The training and validation loss of a CNN model is displayed in
Figure 20. The model’s loss on training data is referred to as the training loss, and the model’s loss on validation data is referred to as the validation loss. Because the model can be trained from the training data, the training loss is usually smaller than the validation loss. In this study, as the number of epochs rises, both the training loss and validation loss decline. This suggests that the model is effectively generalizing to freshly collect data and learning from the data.
In
Table 4, the training and test accuracies of the LSTM and CNN models in the institutional challenge dataset are presented. The LSTM model exhibits a training accuracy of 57.29% and a test accuracy of 56.75%, indicating its ability to predict labels in both seen and unseen data.
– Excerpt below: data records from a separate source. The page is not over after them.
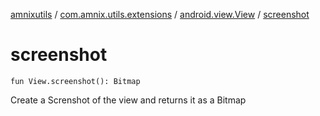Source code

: [amnixutils](../../index.md) / [com.amnix.utils.extensions](../index.md) / [android.view.View](index.md) / [screenshot](./screenshot.md)

# screenshot

`fun View.screenshot(): Bitmap`

Create a Screnshot of the view and returns it as a Bitmap

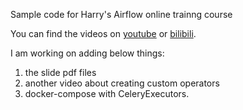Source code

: Sample code for Harry's Airflow online trainng course

You can find the videos on [youtube](https://www.youtube.com/playlist?list=PLhJ3QVME-4qC30FA0ylxi4QNQp9FRiSrW) or [bilibili](https://space.bilibili.com/1311328717/channel/seriesdetail?sid=444348). 

I am working on adding below things:
1. the slide pdf files
2. another video about creating custom operators
3. docker-compose with CeleryExecutors.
In comparison, the CNN model achieves a training accuracy of 49.91% and a test accuracy of 50.50%. Notably, the LSTM model outperforms the CNN model on both training and test datasets, showcasing its superior learning and generalization capabilities in this specific context. This agrees with [
32], who demonstrated that LSTM performs better than the other model. Consideration of dataset characteristics and further evaluation metrics can provide a nuanced understanding of model performance.
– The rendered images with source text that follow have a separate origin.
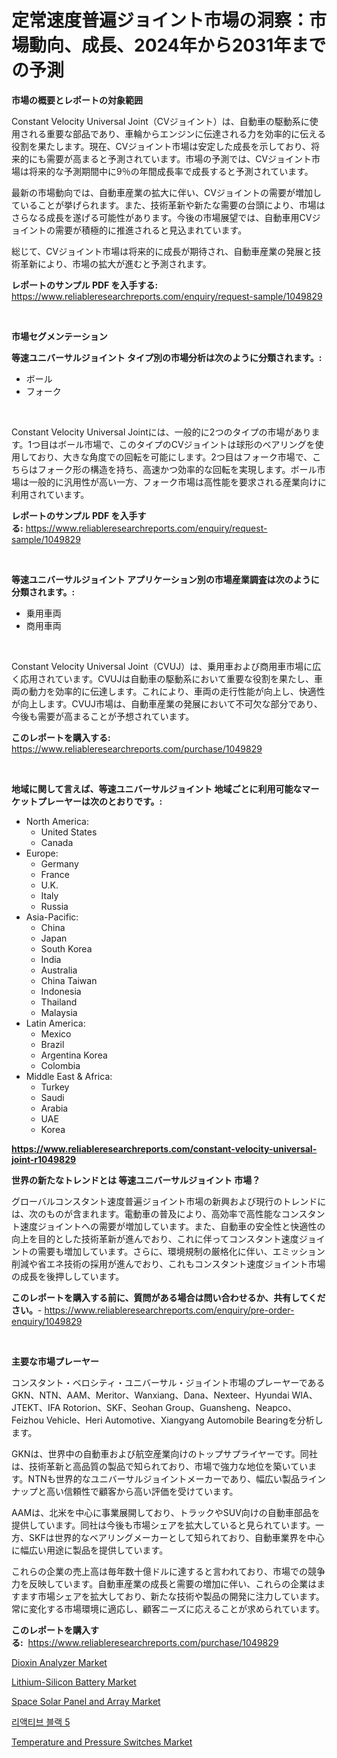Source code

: <p><h1>定常速度普遍ジョイント市場の洞察：市場動向、成長、2024年から2031年までの予測</h1></p><p><strong>市場の概要とレポートの対象範囲</strong></p>
<p><p>Constant Velocity Universal Joint（CVジョイント）は、自動車の駆動系に使用される重要な部品であり、車輪からエンジンに伝達される力を効率的に伝える役割を果たします。現在、CVジョイント市場は安定した成長を示しており、将来的にも需要が高まると予測されています。市場の予測では、CVジョイント市場は将来的な予測期間中に9％の年間成長率で成長すると予測されています。</p><p>最新の市場動向では、自動車産業の拡大に伴い、CVジョイントの需要が増加していることが挙げられます。また、技術革新や新たな需要の台頭により、市場はさらなる成長を遂げる可能性があります。今後の市場展望では、自動車用CVジョイントの需要が積極的に推進されると見込まれています。</p><p>総じて、CVジョイント市場は将来的に成長が期待され、自動車産業の発展と技術革新により、市場の拡大が進むと予測されます。</p></p>
<p><strong>レポートのサンプル PDF を入手する:</strong> <a href="https://www.reliableresearchreports.com/enquiry/request-sample/1049829">https://www.reliableresearchreports.com/enquiry/request-sample/1049829</a></p>
<p>&nbsp;</p>
<p><strong>市場セグメンテーション</strong></p>
<p><strong>等速ユニバーサルジョイント タイプ別の市場分析は次のように分類されます。:</strong></p>
<p><ul><li>ボール</li><li>フォーク</li></ul></p>
<p>&nbsp;</p>
<p><p>Constant Velocity Universal Jointには、一般的に2つのタイプの市場があります。1つ目はボール市場で、このタイプのCVジョイントは球形のベアリングを使用しており、大きな角度での回転を可能にします。2つ目はフォーク市場で、こちらはフォーク形の構造を持ち、高速かつ効率的な回転を実現します。ボール市場は一般的に汎用性が高い一方、フォーク市場は高性能を要求される産業向けに利用されています。</p></p>
<p><strong>レポートのサンプル PDF を入手する:</strong>&nbsp;<a href="https://www.reliableresearchreports.com/enquiry/request-sample/1049829">https://www.reliableresearchreports.com/enquiry/request-sample/1049829</a></p>
<p>&nbsp;</p>
<p><strong> 等速ユニバーサルジョイント アプリケーション別の市場産業調査は次のように分類されます。:</strong></p>
<p><ul><li>乗用車両</li><li>商用車両</li></ul></p>
<p>&nbsp;</p>
<p><p>Constant Velocity Universal Joint（CVUJ）は、乗用車および商用車市場に広く応用されています。CVUJは自動車の駆動系において重要な役割を果たし、車両の動力を効率的に伝達します。これにより、車両の走行性能が向上し、快適性が向上します。CVUJ市場は、自動車産業の発展において不可欠な部分であり、今後も需要が高まることが予想されています。</p></p>
<p><strong>このレポートを購入する:</strong>&nbsp; <a href="https://www.reliableresearchreports.com/purchase/1049829">https://www.reliableresearchreports.com/purchase/1049829</a></p>
<p>&nbsp;</p>
<p><strong>地域に関して言えば、等速ユニバーサルジョイント 地域ごとに利用可能なマーケットプレーヤーは次のとおりです。:</strong></p>
<p><ul>
    <li>
        North America:
        <ul>
            <li>United States</li>
            <li>Canada</li>
        </ul>
    </li>
    <li>
        Europe:
        <ul>
            <li>Germany</li>
            <li>France</li>
            <li>U.K.</li>
            <li>Italy</li>
            <li>Russia</li>
        </ul>
    </li>
    <li>
        Asia-Pacific:
        <ul>
            <li>China</li>
            <li>Japan</li>
            <li>South Korea</li>
            <li>India</li>
            <li>Australia</li>
            <li>China Taiwan</li>
            <li>Indonesia</li>
            <li>Thailand</li>
            <li>Malaysia</li>
        </ul>
    </li>
    <li>
        Latin America:
        <ul>
            <li>Mexico</li>
            <li>Brazil</li>
            <li>Argentina Korea</li>
            <li>Colombia</li>
        </ul>
    </li>
    <li>
        Middle East & Africa:
        <ul>
            <li>Turkey</li>
            <li>Saudi</li>
            <li>Arabia</li>
            <li>UAE</li>
            <li>Korea</li>
        </ul>
    </li>
    </ul></p>
<p><strong><a href="https://www.reliableresearchreports.com/constant-velocity-universal-joint-r1049829">https://www.reliableresearchreports.com/constant-velocity-universal-joint-r1049829</a></strong>&nbsp;</p>
<p><strong>世界の新たなトレンドとは 等速ユニバーサルジョイント 市場？</strong></p>
<p><p>グローバルコンスタント速度普遍ジョイント市場の新興および現行のトレンドには、次のものが含まれます。電動車の普及により、高効率で高性能なコンスタント速度ジョイントへの需要が増加しています。また、自動車の安全性と快適性の向上を目的とした技術革新が進んでおり、これに伴ってコンスタント速度ジョイントの需要も増加しています。さらに、環境規制の厳格化に伴い、エミッション削減や省エネ技術の採用が進んでおり、これもコンスタント速度ジョイント市場の成長を後押ししています。</p></p>
<p><strong>このレポートを購入する前に、質問がある場合は問い合わせるか、共有してください。</strong>- <a href="https://www.reliableresearchreports.com/enquiry/pre-order-enquiry/1049829">https://www.reliableresearchreports.com/enquiry/pre-order-enquiry/1049829</a></p>
<p>&nbsp;</p>
<p><strong>主要な市場プレーヤー</strong></p>
<p><p>コンスタント・ベロシティ・ユニバーサル・ジョイント市場のプレーヤーであるGKN、NTN、AAM、Meritor、Wanxiang、Dana、Nexteer、Hyundai WIA、JTEKT、IFA Rotorion、SKF、Seohan Group、Guansheng、Neapco、Feizhou Vehicle、Heri Automotive、Xiangyang Automobile Bearingを分析します。</p><p>GKNは、世界中の自動車および航空産業向けのトップサプライヤーです。同社は、技術革新と高品質の製品で知られており、市場で強力な地位を築いています。NTNも世界的なユニバーサルジョイントメーカーであり、幅広い製品ラインナップと高い信頼性で顧客から高い評価を受けています。</p><p>AAMは、北米を中心に事業展開しており、トラックやSUV向けの自動車部品を提供しています。同社は今後も市場シェアを拡大していると見られています。一方、SKFは世界的なベアリングメーカーとして知られており、自動車業界を中心に幅広い用途に製品を提供しています。</p><p>これらの企業の売上高は毎年数十億ドルに達すると言われており、市場での競争力を反映しています。自動車産業の成長と需要の増加に伴い、これらの企業はますます市場シェアを拡大しており、新たな技術や製品の開発に注力しています。常に変化する市場環境に適応し、顧客ニーズに応えることが求められています。</p></p>
<p><strong>このレポートを購入する:</strong>&nbsp;&nbsp;<a href="https://www.reliableresearchreports.com/purchase/1049829">https://www.reliableresearchreports.com/purchase/1049829</a></p>
<p><p><a href="https://github.com/Hazelklievgspy6vdcsmu106w/Market-Research-Report-List-2/blob/main/dioxin-analyzer-market.md">Dioxin Analyzer Market</a></p><p><a href="https://www.linkedin.com/pulse/lithium-silicon-battery-market-size-cagr-trends-2024-2030-brainorm-ywtdf?trackingId=2kGaDvReQVq5kyJ%2B701sfQ%3D%3D">Lithium-Silicon Battery Market</a></p><p><a href="https://www.linkedin.com/pulse/space-solar-panel-array-market-analysis-its-cagr-segmentation-bv19c?trackingId=qNkR5l%2FAysFChHv1WSTEXw%3D%3D">Space Solar Panel and Array Market</a></p><p><a href="https://github.com/GabrielBlanda5656/Market-Research-Report-List-1/blob/main/422119426756.md">리액티브 블랙 5</a></p><p><a href="https://github.com/lubmix/Market-Research-Report-List-2/blob/main/temperature-and-pressure-switches-market.md">Temperature and Pressure Switches Market</a></p></p>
Table 5 presents the training and test loss values for the LSTM and CNN models in the institutional challenge dataset. The LSTM model achieved a training loss of 0.6765 and a test loss of 0.6852, while the CNN model showed slightly lower loss values with a training loss of 0.6730 and a test loss of 0.6782. Lower loss values indicate reduced discrepancies between predicted and actual labels, showcasing effective error minimization by both models during training and evaluation. The marginal superiority of the CNN model in minimizing losses suggests its slightly enhanced performance in handling the dataset’s intricacies. These loss metrics contribute valuable insights to the models’ efficacy and generalization capabilities on the institutional challenge dataset.
In
Table 6, the training and test accuracies of the LSTM and CNN models in the non-institutional challenge dataset are presented. Both models exhibit identical training and test accuracy values, with the LSTM and CNN models achieving 50.98% accuracy during training and 46.19% accuracy on the test dataset. This symmetry in performance suggests that, in the context of the non-institutional challenge dataset, neither model outperforms the other, yielding similar predictive capabilities. The comparable accuracies indicate that both the LSTM and CNN models have similar effectiveness in learning patterns and making predictions on unseen data, emphasizing the importance of dataset characteristics and the suitability of model architectures in achieving satisfactory performance in this specific non-institutional challenge scenario.
In
Table 7, the training and test loss values for the LSTM and CNN models in the non-institutional challenge dataset are presented. Both models exhibit closely aligned loss metrics, with the LSTM model showing a training loss of 0.6928 and a test loss of 0.6953, while the CNN model records a training loss of 0.6929 and a test loss of 0.6951. The minimal disparity in loss values underscores the similar performance of the two models in minimizing errors during both training and evaluation on the non-institutional challenge dataset. These comparable loss metrics indicate that neither the LSTM nor CNN model demonstrates a significant advantage in error reduction, highlighting a balance in their capacity to capture patterns and make predictions on the non-institutional challenge dataset. The marginal differences in loss values emphasize the nuanced comparison of these models’ efficacy in handling the specific characteristics of the non-institutional challenge scenario.